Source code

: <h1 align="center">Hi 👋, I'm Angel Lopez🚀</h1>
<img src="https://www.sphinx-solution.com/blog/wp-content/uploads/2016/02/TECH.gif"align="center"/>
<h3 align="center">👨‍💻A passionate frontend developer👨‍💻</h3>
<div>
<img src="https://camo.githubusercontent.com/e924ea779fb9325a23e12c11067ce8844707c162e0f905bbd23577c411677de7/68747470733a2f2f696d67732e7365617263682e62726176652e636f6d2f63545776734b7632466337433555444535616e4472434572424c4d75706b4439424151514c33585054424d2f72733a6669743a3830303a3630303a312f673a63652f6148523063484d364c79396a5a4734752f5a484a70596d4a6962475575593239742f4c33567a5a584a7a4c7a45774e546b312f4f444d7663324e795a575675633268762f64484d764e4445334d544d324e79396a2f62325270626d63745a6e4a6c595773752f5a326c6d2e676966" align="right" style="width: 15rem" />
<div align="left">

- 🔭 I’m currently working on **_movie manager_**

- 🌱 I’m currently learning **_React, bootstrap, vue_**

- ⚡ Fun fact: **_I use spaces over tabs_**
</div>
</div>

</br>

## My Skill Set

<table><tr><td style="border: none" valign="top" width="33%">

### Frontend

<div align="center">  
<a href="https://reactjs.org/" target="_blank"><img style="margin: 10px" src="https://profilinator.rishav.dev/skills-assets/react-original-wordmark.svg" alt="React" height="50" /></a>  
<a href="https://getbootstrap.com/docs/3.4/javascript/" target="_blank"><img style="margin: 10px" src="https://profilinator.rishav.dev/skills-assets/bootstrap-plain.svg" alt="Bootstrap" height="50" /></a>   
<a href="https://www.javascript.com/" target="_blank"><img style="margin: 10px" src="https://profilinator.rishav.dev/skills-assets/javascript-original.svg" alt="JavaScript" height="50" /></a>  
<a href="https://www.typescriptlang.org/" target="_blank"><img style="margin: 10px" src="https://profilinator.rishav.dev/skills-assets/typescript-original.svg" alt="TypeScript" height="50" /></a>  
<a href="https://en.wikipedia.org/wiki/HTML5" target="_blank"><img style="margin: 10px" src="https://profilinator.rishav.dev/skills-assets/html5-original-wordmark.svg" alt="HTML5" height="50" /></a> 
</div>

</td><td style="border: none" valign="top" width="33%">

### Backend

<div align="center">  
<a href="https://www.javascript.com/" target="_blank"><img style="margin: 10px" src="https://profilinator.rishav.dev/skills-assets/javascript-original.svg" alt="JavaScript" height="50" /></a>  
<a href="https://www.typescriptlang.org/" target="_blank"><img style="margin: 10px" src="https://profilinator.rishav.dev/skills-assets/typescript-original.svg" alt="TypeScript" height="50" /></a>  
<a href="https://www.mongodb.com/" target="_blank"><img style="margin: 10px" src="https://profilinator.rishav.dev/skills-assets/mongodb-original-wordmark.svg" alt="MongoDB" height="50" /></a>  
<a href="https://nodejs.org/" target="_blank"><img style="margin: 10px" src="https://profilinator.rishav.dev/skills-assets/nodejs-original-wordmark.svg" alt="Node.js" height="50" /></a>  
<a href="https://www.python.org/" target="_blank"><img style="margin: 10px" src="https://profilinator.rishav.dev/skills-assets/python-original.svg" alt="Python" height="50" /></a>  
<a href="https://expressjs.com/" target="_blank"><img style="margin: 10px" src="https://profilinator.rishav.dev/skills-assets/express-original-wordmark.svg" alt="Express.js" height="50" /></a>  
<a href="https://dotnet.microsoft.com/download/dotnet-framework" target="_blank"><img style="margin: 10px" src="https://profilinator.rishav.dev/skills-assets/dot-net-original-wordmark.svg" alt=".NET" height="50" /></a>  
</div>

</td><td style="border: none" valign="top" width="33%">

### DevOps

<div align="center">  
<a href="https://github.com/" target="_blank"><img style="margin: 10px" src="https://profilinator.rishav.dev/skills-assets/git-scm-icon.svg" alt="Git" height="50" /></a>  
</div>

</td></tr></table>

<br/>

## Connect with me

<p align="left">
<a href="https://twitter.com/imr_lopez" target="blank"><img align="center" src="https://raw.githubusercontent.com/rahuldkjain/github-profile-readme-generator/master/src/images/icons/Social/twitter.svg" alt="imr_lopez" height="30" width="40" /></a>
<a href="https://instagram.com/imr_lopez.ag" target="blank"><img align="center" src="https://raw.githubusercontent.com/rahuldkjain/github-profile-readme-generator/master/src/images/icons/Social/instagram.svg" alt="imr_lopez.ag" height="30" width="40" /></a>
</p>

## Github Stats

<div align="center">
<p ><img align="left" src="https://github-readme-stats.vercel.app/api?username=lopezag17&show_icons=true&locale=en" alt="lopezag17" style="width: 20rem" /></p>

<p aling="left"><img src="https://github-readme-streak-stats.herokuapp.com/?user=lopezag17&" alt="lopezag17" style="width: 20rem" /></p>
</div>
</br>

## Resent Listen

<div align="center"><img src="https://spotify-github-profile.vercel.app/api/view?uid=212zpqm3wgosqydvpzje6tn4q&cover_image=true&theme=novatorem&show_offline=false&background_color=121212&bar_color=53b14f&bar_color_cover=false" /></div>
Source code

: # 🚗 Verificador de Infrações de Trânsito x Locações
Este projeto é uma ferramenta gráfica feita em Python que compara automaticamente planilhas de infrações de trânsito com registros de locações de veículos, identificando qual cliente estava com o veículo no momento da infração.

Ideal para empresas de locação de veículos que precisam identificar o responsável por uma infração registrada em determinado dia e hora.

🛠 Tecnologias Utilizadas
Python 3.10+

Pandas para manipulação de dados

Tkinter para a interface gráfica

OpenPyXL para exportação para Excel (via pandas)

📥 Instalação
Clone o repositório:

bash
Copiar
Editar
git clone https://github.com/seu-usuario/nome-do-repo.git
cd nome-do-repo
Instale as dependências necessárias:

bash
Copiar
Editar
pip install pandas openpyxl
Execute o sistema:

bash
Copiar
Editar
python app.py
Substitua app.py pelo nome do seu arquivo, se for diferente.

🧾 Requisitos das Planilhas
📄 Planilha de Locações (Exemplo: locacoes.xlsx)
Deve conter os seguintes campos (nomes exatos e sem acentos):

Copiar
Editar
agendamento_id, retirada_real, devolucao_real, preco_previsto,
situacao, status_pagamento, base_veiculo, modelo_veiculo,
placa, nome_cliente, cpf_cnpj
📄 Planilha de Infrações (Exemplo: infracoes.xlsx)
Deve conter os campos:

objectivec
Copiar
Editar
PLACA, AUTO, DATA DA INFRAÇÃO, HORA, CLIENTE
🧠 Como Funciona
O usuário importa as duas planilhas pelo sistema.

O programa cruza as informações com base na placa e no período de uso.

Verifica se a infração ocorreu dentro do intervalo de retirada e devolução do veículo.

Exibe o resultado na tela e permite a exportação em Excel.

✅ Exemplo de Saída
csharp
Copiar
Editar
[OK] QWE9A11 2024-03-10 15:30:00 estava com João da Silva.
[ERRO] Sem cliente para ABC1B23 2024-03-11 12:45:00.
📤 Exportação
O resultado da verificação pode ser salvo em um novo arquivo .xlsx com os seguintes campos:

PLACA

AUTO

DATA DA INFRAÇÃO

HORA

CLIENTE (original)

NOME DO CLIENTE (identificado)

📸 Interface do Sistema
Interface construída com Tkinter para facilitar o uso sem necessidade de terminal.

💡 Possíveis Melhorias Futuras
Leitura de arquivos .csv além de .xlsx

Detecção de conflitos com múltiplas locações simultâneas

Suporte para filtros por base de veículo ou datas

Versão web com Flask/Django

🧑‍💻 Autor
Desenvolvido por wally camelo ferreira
• • • • • • •
Your assignment:
Each line from the one that holds "Exemplo de Saída" to the end of the records above should be transcribed exactly, both ends included.

Output for this exercise:
✅ Exemplo de Saída
csharp
Copiar
Editar
[OK] QWE9A11 2024-03-10 15:30:00 estava com João da Silva.
[ERRO] Sem cliente para ABC1B23 2024-03-11 12:45:00.
📤 Exportação
O resultado da verificação pode ser salvo em um novo arquivo .xlsx com os seguintes campos:

PLACA

AUTO

DATA DA INFRAÇÃO

HORA

CLIENTE (original)

NOME DO CLIENTE (identificado)

📸 Interface do Sistema
Interface construída com Tkinter para facilitar o uso sem necessidade de terminal.

💡 Possíveis Melhorias Futuras
Leitura de arquivos .csv além de .xlsx

Detecção de conflitos com múltiplas locações simultâneas

Suporte para filtros por base de veículo ou datas

Versão web com Flask/Django

🧑‍💻 Autor
Desenvolvido por wally camelo ferreira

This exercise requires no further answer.